If your business is considering making an enterprise agreement, you must strictly comply with the procedural requirements of the Fair Work Act 2009 (FW Act) and ensure you use the newly amended Notice of Employee Representational Rights. For those who have already commenced bargaining, small mistakes made during the bargaining process may mean the parties' agreement cannot be approved and the entire bargaining process must start all over again, which can be very costly and frustrating for all parties.

Updated Notice of Employee Representational Rights

When commencing bargaining with employees for a new enterprise agreement, employers must take all reasonable steps to give employees a Notice of Representational Rights (Notice).

Common mistakes which will invalidate a Notice include inserting additional words (except for employee names and details), deleting words (other than where the form expressly requires you to select an option) or attaching additional documents.

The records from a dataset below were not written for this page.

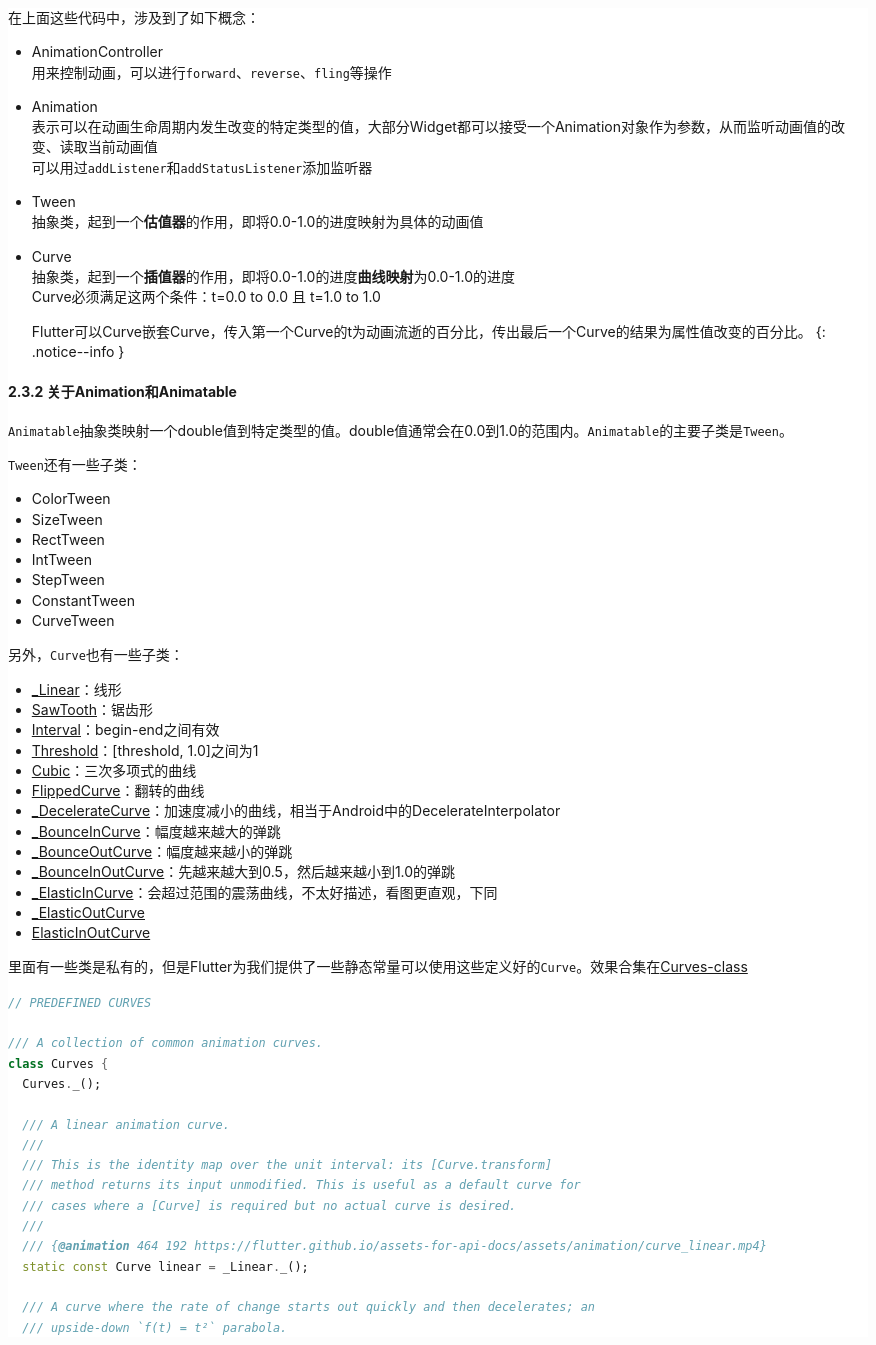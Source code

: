 在上面这些代码中，涉及到了如下概念：
- AnimationController  
  用来控制动画，可以进行`forward`、`reverse`、`fling`等操作
- Animation  
  表示可以在动画生命周期内发生改变的特定类型的值，大部分Widget都可以接受一个Animation对象作为参数，从而监听动画值的改变、读取当前动画值  
  可以用过`addListener`和`addStatusListener`添加监听器
- Tween  
  抽象类，起到一个**估值器**的作用，即将0.0-1.0的进度映射为具体的动画值
- Curve  
  抽象类，起到一个**插值器**的作用，即将0.0-1.0的进度**曲线映射**为0.0-1.0的进度  
  Curve必须满足这两个条件：t=0.0 to 0.0 且 t=1.0 to 1.0  

  Flutter可以Curve嵌套Curve，传入第一个Curve的t为动画流逝的百分比，传出最后一个Curve的结果为属性值改变的百分比。
  {: .notice--info }

#### 2.3.2 关于Animation和Animatable
`Animatable`抽象类映射一个double值到特定类型的值。double值通常会在0.0到1.0的范围内。`Animatable`的主要子类是`Tween`。   

`Tween`还有一些子类：
- ColorTween
- SizeTween
- RectTween
- IntTween
- StepTween
- ConstantTween
- CurveTween

另外，`Curve`也有一些子类：
- [\_Linear](https://flutter.github.io/assets-for-api-docs/assets/animation/curve_linear.mp4)：线形
- [SawTooth](https://docs.flutter.io/flutter/animation/SawTooth-class.html)：锯齿形
- [Interval](https://docs.flutter.io/flutter/animation/Interval-class.html)：begin-end之间有效
- [Threshold](https://docs.flutter.io/flutter/animation/Threshold-class.html)：[threshold, 1.0]之间为1
- [Cubic](https://docs.flutter.io/flutter/animation/Cubic-class.html)：三次多项式的曲线
- [FlippedCurve](https://docs.flutter.io/flutter/animation/FlippedCurve-class.html)：翻转的曲线
- [\_DecelerateCurve](https://flutter.github.io/assets-for-api-docs/assets/animation/curve_decelerate.mp4)：加速度减小的曲线，相当于Android中的DecelerateInterpolator
- [\_BounceInCurve](https://docs.flutter.io/flutter/animation/Curves-class.html)：幅度越来越大的弹跳
- [\_BounceOutCurve](https://docs.flutter.io/flutter/animation/Curves-class.html)：幅度越来越小的弹跳
- [\_BounceInOutCurve](https://docs.flutter.io/flutter/animation/Curves-class.html)：先越来越大到0.5，然后越来越小到1.0的弹跳
- [\_ElasticInCurve](https://docs.flutter.io/flutter/animation/Curves-class.html)：会超过范围的震荡曲线，不太好描述，看图更直观，下同
- [\_ElasticOutCurve](https://docs.flutter.io/flutter/animation/Curves-class.html)
- [ElasticInOutCurve](https://docs.flutter.io/flutter/animation/Curves-class.html)

里面有一些类是私有的，但是Flutter为我们提供了一些静态常量可以使用这些定义好的`Curve`。效果合集在[Curves-class](https://docs.flutter.io/flutter/animation/Curves-class.html)
```dart
// PREDEFINED CURVES

/// A collection of common animation curves.
class Curves {
  Curves._();

  /// A linear animation curve.
  ///
  /// This is the identity map over the unit interval: its [Curve.transform]
  /// method returns its input unmodified. This is useful as a default curve for
  /// cases where a [Curve] is required but no actual curve is desired.
  ///
  /// {@animation 464 192 https://flutter.github.io/assets-for-api-docs/assets/animation/curve_linear.mp4}
  static const Curve linear = _Linear._();

  /// A curve where the rate of change starts out quickly and then decelerates; an
  /// upside-down `f(t) = t²` parabola.
```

In the recent Full Bench decision MUA v MMA Offshore Logistics Pty Ltd & Ors [2017] FWCFB 660 the employer's insertion of an incorrect telephone number invalidated the Notice and meant that the Fair Work Commission (FWC) could not approve the agreement.

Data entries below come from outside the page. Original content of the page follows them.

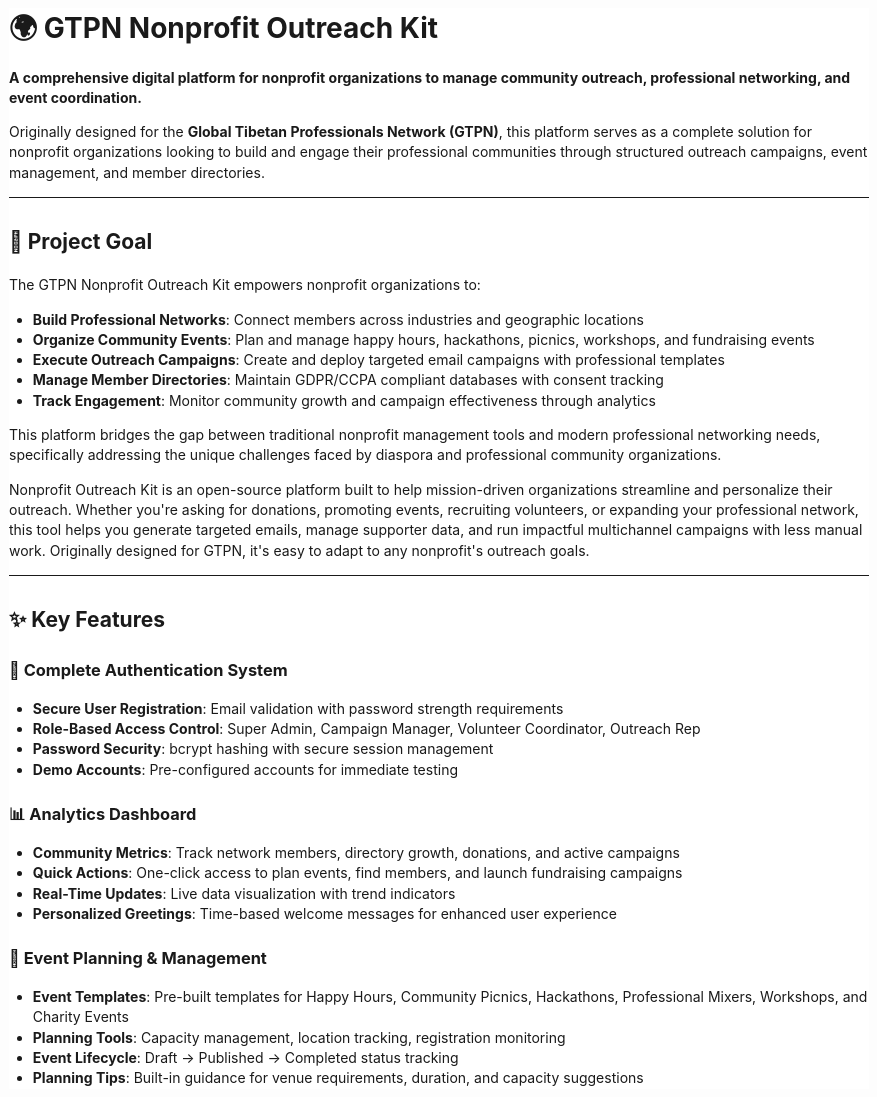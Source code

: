 # 🌍 GTPN Nonprofit Outreach Kit

**A comprehensive digital platform for nonprofit organizations to manage community outreach, professional networking, and event coordination.**

Originally designed for the **Global Tibetan Professionals Network (GTPN)**, this platform serves as a complete solution for nonprofit organizations looking to build and engage their professional communities through structured outreach campaigns, event management, and member directories.

---

## 🎯 **Project Goal**

The GTPN Nonprofit Outreach Kit empowers nonprofit organizations to:

- **Build Professional Networks**: Connect members across industries and geographic locations
- **Organize Community Events**: Plan and manage happy hours, hackathons, picnics, workshops, and fundraising events
- **Execute Outreach Campaigns**: Create and deploy targeted email campaigns with professional templates
- **Manage Member Directories**: Maintain GDPR/CCPA compliant databases with consent tracking
- **Track Engagement**: Monitor community growth and campaign effectiveness through analytics

This platform bridges the gap between traditional nonprofit management tools and modern professional networking needs, specifically addressing the unique challenges faced by diaspora and professional community organizations.

Nonprofit Outreach Kit is an open-source platform built to help mission-driven organizations streamline and personalize their outreach. Whether you're asking for donations, promoting events, recruiting volunteers, or expanding your professional network, this tool helps you generate targeted emails, manage supporter data, and run impactful multichannel campaigns with less manual work. Originally designed for GTPN, it's easy to adapt to any nonprofit's outreach goals.

---

## ✨ **Key Features**

### 🔐 **Complete Authentication System**
- **Secure User Registration**: Email validation with password strength requirements
- **Role-Based Access Control**: Super Admin, Campaign Manager, Volunteer Coordinator, Outreach Rep
- **Password Security**: bcrypt hashing with secure session management
- **Demo Accounts**: Pre-configured accounts for immediate testing

### 📊 **Analytics Dashboard**
- **Community Metrics**: Track network members, directory growth, donations, and active campaigns
- **Quick Actions**: One-click access to plan events, find members, and launch fundraising campaigns
- **Real-Time Updates**: Live data visualization with trend indicators
- **Personalized Greetings**: Time-based welcome messages for enhanced user experience

### 📅 **Event Planning & Management**
- **Event Templates**: Pre-built templates for Happy Hours, Community Picnics, Hackathons, Professional Mixers, Workshops, and Charity Events
- **Planning Tools**: Capacity management, location tracking, registration monitoring
- **Event Lifecycle**: Draft → Published → Completed status tracking
- **Planning Tips**: Built-in guidance for venue requirements, duration, and capacity suggestions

From 3 April 2017, employers need to use the updated Notice available from the Fair Work Commission's website.

The Notice of Representational Rights must be issued within 14 days of the 'notification time'

Employers must issue the Notice no later than 14 days after the 'notification time', being the day on which the employer agrees to bargain or initiates bargaining.

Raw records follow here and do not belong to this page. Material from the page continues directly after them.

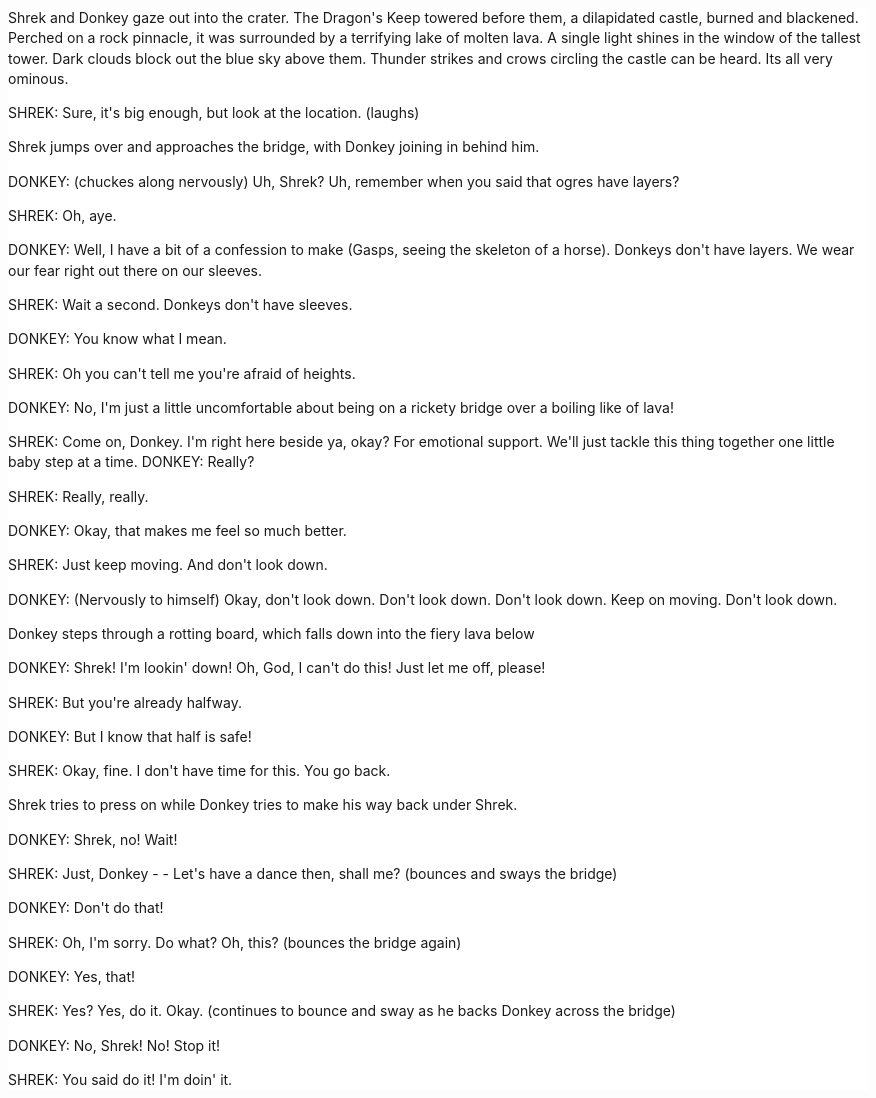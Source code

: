 Shrek and Donkey gaze out into the crater. The Dragon's Keep towered before them, a dilapidated castle, burned and blackened. Perched on a rock pinnacle, it was surrounded by a terrifying lake of molten lava. A single light shines in the window of the tallest tower. Dark clouds block out the blue sky above them. Thunder strikes and crows circling the castle can be heard. Its all very ominous.

SHREK: Sure, it's big enough, but look at the location. (laughs)

Shrek jumps over and approaches the bridge, with Donkey joining in behind him.

DONKEY: (chuckes along nervously) Uh, Shrek? Uh, remember when you said that ogres have layers?

SHREK: Oh, aye.

DONKEY: Well, I have a bit of a confession to make (Gasps, seeing the skeleton of a horse). Donkeys don't have layers. We wear our fear right out there on our sleeves.

SHREK: Wait a second. Donkeys don't have sleeves.

DONKEY: You know what I mean.

SHREK: Oh you can't tell me you're afraid of heights.

DONKEY: No, I'm just a little uncomfortable about being on a rickety bridge over a boiling like of lava!

SHREK: Come on, Donkey. I'm right here beside ya, okay? For emotional support. We'll just tackle this thing together one little baby step at a time. DONKEY: Really?

SHREK: Really, really.

DONKEY: Okay, that makes me feel so much better.

SHREK: Just keep moving. And don't look down.

DONKEY: (Nervously to himself) Okay, don't look down. Don't look down. Don't look down. Keep on moving. Don't look down.

Donkey steps through a rotting board, which falls down into the fiery lava below

DONKEY: Shrek! I'm lookin' down! Oh, God, I can't do this! Just let me off, please!

SHREK: But you're already halfway.

DONKEY: But I know that half is safe!

SHREK: Okay, fine. I don't have time for this. You go back.

Shrek tries to press on while Donkey tries to make his way back under Shrek.

DONKEY: Shrek, no! Wait!

SHREK: Just, Donkey - - Let's have a dance then, shall me? (bounces and sways the bridge)

DONKEY: Don't do that!

SHREK: Oh, I'm sorry. Do what? Oh, this? (bounces the bridge again)

DONKEY: Yes, that!

SHREK: Yes? Yes, do it. Okay. (continues to bounce and sway as he backs Donkey across the bridge)

DONKEY: No, Shrek! No! Stop it!

SHREK: You said do it! I'm doin' it.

In Uniline Australia Limited [2016] FWCFB 4969 (Uniline), even though 80 per cent of employees voted in favour of the enterprise agreement, a majority of the FWC Full Bench found that the agreement could not be approved as the Notice was invalid because it had been issued too late. In a decision which attracted a lot of criticism, DP Gostencnik and Commissioner Riordan noted at [120]:

"If the legislative provisions provided some discretion about this and other pre-approval technical requirements then an examination of the actual impact of any deficiency upon the bargaining process and its outcome might result in the deficiency being disregarded. But that is not the legislative scheme the Commission is required to administer. It is a matter for Parliament to make such amendments to the scheme of the Act as it sees fit."

Employer must take all reasonable steps to explain the terms of the proposed agreement

BGC Contracting Pty Ltd [2017] FWC 852 is another recent example of the strict approach adopted by the FWC when considering whether the employer has complied with its bargaining obligations.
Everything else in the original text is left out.